TASK -> Return, from the listing that follows, each line containing the word "peticiones".
=== EXCERPTED RECORDS ===
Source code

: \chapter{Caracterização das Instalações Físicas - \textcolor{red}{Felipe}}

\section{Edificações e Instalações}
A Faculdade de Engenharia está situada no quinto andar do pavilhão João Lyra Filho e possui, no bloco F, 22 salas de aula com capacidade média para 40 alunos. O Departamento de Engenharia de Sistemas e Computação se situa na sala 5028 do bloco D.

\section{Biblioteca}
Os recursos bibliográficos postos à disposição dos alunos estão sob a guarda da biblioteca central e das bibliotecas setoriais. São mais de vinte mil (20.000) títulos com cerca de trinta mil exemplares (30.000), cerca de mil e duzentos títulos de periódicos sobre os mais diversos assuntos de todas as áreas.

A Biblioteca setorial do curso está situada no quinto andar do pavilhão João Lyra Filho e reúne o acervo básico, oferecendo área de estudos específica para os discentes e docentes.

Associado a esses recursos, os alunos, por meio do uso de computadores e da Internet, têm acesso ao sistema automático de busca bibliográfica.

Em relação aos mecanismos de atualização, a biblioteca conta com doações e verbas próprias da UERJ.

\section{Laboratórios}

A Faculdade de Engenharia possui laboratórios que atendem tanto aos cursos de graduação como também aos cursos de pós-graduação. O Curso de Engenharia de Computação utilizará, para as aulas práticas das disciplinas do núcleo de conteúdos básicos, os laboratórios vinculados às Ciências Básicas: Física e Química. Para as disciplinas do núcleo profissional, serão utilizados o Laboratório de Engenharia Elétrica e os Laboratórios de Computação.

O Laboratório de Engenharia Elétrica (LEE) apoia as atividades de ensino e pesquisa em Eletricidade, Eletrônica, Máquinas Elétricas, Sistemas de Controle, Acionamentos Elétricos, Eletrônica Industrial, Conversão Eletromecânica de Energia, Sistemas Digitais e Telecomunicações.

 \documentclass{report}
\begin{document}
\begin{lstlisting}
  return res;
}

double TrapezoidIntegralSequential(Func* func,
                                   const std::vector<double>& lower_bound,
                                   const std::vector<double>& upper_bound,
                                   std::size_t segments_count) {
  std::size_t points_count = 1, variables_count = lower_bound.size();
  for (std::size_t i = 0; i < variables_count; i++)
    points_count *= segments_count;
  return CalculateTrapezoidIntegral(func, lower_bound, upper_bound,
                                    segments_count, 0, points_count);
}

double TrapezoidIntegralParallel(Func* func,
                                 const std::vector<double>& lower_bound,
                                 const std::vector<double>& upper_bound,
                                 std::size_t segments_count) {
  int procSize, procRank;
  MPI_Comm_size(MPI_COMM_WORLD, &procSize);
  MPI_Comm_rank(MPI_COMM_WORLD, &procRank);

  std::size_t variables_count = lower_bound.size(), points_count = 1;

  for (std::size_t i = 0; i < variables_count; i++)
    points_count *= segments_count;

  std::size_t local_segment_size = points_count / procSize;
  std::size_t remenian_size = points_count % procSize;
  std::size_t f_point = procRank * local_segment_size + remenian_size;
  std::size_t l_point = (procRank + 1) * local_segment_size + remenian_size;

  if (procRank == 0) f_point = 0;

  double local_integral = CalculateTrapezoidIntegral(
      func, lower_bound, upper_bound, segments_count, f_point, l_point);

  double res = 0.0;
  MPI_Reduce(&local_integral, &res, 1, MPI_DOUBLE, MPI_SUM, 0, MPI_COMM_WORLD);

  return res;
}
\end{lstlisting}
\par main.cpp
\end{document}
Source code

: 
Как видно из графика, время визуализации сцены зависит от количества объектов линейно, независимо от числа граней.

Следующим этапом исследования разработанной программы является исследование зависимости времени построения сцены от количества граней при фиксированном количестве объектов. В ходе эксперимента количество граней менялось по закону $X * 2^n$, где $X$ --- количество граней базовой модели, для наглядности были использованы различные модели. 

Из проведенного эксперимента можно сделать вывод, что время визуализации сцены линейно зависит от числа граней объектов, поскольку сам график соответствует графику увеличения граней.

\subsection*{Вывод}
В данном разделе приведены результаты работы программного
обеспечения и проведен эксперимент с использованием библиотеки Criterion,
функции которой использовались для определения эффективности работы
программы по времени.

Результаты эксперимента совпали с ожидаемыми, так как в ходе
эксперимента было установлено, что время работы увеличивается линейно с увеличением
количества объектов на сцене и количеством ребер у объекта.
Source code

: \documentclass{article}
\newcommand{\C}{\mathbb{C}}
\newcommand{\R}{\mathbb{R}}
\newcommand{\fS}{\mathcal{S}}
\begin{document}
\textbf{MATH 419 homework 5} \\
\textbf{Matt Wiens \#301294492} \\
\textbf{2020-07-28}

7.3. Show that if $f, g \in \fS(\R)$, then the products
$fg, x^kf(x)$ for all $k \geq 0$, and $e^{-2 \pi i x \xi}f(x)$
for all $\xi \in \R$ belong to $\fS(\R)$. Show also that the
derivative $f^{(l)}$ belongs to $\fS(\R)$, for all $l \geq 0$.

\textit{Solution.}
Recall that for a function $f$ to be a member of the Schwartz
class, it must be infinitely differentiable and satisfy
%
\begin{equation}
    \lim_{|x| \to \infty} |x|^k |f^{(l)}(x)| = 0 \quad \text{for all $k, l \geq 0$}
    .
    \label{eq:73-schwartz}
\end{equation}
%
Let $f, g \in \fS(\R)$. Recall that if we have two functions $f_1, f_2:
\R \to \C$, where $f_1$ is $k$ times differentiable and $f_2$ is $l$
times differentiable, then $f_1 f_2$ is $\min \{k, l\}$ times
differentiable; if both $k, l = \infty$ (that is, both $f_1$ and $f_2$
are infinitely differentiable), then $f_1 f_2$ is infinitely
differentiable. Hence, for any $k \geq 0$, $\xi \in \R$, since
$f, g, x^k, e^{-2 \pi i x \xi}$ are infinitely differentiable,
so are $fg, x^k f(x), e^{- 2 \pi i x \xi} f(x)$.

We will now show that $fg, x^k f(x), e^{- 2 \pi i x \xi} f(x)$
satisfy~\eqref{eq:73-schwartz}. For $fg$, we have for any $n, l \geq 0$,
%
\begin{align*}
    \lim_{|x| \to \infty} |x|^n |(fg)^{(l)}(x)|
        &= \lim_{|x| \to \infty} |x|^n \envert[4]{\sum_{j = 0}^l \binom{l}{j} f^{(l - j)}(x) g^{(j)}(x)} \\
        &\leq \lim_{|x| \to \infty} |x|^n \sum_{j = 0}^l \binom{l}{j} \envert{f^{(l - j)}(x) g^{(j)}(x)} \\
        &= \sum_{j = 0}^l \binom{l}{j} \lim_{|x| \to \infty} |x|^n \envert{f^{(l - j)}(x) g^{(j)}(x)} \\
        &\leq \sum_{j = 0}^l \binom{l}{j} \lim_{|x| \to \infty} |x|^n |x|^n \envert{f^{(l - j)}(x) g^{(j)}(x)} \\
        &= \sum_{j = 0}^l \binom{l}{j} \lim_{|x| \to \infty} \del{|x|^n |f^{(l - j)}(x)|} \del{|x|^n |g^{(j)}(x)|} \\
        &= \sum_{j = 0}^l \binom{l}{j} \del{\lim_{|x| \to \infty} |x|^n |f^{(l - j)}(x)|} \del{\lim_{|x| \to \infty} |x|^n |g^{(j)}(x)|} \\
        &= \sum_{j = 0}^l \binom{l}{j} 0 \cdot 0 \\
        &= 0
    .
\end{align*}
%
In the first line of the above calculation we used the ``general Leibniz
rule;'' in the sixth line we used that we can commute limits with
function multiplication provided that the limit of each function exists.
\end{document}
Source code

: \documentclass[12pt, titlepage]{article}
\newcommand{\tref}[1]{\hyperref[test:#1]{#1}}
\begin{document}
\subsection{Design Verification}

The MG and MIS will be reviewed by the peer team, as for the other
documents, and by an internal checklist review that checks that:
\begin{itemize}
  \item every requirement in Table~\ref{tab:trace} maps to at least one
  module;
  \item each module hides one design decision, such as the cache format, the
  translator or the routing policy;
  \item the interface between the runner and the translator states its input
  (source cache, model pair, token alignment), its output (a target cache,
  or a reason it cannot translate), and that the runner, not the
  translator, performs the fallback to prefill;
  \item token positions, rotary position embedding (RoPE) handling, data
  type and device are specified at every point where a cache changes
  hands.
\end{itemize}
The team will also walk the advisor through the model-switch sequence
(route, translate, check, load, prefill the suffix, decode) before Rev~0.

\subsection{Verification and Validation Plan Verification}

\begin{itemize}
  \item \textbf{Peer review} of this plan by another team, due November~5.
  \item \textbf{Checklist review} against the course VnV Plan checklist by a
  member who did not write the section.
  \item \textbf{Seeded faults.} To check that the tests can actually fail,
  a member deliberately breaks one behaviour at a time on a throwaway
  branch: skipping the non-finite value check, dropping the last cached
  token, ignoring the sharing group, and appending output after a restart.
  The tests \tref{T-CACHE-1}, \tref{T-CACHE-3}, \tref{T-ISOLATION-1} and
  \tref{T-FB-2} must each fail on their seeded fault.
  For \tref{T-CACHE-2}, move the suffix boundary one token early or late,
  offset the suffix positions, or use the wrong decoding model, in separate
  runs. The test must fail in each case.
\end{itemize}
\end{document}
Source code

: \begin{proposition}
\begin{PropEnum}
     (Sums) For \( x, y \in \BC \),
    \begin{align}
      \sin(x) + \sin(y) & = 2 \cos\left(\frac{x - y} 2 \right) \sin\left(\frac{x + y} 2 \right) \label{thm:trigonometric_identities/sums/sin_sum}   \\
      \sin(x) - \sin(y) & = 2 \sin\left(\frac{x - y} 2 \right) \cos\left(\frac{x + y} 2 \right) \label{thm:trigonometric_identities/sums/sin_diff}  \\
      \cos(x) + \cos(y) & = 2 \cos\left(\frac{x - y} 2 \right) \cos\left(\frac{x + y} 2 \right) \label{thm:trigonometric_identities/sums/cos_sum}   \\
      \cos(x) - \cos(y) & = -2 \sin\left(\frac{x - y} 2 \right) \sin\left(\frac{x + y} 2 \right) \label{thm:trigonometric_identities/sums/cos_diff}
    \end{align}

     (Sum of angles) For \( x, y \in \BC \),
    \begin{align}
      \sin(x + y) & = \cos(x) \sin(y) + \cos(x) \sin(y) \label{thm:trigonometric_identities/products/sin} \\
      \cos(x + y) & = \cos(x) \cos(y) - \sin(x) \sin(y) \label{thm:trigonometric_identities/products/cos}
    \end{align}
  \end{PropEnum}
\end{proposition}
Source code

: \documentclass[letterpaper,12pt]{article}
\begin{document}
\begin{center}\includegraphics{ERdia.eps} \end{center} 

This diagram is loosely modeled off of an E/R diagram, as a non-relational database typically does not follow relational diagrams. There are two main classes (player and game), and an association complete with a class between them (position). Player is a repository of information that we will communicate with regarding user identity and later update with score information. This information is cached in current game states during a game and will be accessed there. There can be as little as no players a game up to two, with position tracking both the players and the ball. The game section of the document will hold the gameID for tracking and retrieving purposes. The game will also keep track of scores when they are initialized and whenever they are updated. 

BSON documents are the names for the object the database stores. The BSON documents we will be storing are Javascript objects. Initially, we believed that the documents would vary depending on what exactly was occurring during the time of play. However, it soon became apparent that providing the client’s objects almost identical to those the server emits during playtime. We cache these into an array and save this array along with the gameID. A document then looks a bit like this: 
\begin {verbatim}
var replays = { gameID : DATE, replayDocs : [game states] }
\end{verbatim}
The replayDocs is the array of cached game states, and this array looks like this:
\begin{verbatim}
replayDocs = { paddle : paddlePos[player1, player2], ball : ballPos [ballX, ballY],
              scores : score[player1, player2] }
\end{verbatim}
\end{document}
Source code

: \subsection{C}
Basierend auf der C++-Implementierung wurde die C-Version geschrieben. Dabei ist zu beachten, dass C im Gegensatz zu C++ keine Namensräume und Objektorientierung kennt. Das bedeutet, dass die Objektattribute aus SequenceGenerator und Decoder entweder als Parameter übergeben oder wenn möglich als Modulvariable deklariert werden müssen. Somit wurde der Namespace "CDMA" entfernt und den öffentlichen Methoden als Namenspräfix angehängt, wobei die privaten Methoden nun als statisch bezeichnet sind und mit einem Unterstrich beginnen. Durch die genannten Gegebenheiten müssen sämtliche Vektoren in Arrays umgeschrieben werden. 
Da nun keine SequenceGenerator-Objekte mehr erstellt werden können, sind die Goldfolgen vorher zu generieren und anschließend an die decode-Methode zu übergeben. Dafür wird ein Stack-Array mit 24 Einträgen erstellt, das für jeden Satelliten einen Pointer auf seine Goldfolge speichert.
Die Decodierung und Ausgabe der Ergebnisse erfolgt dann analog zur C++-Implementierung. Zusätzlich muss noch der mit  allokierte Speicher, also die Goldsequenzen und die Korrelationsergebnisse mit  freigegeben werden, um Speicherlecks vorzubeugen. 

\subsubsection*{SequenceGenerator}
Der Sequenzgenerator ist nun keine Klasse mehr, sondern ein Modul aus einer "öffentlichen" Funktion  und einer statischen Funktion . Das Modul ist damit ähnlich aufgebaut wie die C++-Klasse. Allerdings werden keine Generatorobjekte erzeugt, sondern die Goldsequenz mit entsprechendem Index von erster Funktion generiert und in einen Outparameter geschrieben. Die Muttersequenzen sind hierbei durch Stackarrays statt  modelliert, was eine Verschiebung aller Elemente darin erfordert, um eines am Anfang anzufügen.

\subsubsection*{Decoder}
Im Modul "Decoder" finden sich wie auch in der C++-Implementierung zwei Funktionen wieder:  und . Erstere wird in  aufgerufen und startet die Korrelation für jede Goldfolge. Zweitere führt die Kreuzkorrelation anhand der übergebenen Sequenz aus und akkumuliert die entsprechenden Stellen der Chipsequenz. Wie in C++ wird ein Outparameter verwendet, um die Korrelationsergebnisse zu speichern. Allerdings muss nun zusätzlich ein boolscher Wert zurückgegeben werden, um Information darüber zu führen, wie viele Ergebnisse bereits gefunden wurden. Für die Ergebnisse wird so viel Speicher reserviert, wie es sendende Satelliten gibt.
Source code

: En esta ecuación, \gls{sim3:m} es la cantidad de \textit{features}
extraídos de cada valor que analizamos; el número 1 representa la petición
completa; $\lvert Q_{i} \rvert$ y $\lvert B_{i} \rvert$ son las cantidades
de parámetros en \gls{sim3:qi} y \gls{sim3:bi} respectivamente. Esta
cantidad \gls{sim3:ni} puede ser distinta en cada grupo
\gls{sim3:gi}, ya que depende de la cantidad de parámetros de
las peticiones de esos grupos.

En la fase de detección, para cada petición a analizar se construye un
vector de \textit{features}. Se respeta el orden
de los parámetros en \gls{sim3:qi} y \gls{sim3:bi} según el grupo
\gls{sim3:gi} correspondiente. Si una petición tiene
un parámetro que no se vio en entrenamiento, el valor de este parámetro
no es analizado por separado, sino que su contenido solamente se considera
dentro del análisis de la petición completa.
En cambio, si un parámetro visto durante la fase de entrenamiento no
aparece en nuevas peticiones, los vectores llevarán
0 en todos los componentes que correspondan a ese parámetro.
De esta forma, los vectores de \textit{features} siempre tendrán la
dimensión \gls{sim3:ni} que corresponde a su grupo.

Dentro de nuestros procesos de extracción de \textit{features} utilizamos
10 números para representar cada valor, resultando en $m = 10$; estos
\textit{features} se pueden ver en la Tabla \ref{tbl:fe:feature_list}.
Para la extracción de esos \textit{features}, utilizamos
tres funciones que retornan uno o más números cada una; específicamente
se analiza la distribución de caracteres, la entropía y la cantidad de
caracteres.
===
RESPONSE FOR THIS EXERCISE ->
las peticiones de esos grupos.
aparece en nuevas peticiones, los vectores llevarán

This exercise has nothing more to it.